Which lines in the records below include the word "methods"? Report each of them in full.

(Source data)

.....

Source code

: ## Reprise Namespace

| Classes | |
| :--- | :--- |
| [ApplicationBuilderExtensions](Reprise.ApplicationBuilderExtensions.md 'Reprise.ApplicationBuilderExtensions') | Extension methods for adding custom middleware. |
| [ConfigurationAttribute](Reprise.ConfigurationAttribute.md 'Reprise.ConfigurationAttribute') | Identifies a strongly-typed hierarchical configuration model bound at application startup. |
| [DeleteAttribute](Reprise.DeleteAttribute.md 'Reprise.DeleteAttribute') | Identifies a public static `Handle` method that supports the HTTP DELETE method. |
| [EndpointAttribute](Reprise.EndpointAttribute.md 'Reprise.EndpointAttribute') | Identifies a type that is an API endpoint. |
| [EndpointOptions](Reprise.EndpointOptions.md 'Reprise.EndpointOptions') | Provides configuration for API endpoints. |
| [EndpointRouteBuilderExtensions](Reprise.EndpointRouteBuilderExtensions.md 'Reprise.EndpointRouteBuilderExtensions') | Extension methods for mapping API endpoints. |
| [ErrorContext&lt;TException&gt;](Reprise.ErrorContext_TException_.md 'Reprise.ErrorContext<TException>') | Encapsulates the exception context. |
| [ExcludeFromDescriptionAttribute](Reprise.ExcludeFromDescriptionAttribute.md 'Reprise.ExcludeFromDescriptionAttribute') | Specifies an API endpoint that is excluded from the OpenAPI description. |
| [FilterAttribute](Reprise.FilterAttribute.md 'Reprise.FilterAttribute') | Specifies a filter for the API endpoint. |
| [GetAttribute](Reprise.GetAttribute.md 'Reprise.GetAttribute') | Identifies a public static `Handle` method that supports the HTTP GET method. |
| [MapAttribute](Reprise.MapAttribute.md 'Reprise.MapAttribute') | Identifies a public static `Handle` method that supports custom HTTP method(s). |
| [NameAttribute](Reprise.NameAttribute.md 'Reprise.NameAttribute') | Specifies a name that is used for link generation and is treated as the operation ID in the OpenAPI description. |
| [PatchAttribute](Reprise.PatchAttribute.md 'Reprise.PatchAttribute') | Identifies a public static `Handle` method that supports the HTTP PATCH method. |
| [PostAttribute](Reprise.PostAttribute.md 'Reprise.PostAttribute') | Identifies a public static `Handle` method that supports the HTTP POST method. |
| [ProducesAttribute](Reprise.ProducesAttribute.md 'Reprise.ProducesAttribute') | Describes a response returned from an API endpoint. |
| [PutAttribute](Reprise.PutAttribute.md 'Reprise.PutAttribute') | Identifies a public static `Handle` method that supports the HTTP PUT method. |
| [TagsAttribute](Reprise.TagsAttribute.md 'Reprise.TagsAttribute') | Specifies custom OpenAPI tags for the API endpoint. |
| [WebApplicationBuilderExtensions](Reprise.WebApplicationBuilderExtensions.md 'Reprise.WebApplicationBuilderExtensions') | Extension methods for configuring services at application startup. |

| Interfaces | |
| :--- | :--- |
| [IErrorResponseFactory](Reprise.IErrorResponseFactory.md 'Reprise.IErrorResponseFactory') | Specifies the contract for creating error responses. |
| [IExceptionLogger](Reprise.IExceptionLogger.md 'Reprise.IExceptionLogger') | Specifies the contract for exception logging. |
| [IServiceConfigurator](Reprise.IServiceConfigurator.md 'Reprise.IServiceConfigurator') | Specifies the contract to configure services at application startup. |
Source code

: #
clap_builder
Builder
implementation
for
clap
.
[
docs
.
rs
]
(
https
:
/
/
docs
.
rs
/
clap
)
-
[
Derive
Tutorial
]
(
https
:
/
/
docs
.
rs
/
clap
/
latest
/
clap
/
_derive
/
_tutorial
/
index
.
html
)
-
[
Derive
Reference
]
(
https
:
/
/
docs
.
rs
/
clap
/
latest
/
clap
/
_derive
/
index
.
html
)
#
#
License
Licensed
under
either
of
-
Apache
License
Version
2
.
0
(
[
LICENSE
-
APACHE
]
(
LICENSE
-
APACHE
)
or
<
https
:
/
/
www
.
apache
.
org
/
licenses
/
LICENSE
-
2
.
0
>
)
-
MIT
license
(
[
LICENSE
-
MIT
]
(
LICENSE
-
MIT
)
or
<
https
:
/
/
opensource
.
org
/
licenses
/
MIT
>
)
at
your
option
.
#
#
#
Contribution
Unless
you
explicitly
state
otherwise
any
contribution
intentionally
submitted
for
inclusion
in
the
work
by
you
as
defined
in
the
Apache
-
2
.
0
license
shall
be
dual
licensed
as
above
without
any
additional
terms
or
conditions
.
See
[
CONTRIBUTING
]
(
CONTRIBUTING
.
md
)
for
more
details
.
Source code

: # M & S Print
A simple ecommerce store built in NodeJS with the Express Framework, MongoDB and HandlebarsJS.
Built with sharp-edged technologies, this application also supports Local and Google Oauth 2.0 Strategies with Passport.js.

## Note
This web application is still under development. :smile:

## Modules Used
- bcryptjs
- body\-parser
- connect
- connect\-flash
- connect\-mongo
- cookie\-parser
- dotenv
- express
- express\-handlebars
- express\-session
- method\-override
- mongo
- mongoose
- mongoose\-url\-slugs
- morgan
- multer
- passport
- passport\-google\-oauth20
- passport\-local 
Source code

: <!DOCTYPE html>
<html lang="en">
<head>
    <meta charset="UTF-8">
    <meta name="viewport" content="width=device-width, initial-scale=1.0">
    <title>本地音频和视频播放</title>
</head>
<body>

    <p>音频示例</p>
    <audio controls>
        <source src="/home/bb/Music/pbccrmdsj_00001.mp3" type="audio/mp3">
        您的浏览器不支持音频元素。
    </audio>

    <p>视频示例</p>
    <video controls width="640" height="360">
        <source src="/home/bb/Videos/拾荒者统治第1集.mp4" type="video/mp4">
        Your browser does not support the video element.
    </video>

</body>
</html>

.....

● **EXERCISE OUTPUT**
| [ApplicationBuilderExtensions](Reprise.ApplicationBuilderExtensions.md 'Reprise.ApplicationBuilderExtensions') | Extension methods for adding custom middleware. |
| [EndpointRouteBuilderExtensions](Reprise.EndpointRouteBuilderExtensions.md 'Reprise.EndpointRouteBuilderExtensions') | Extension methods for mapping API endpoints. |
| [WebApplicationBuilderExtensions](Reprise.WebApplicationBuilderExtensions.md 'Reprise.WebApplicationBuilderExtensions') | Extension methods for configuring services at application startup. |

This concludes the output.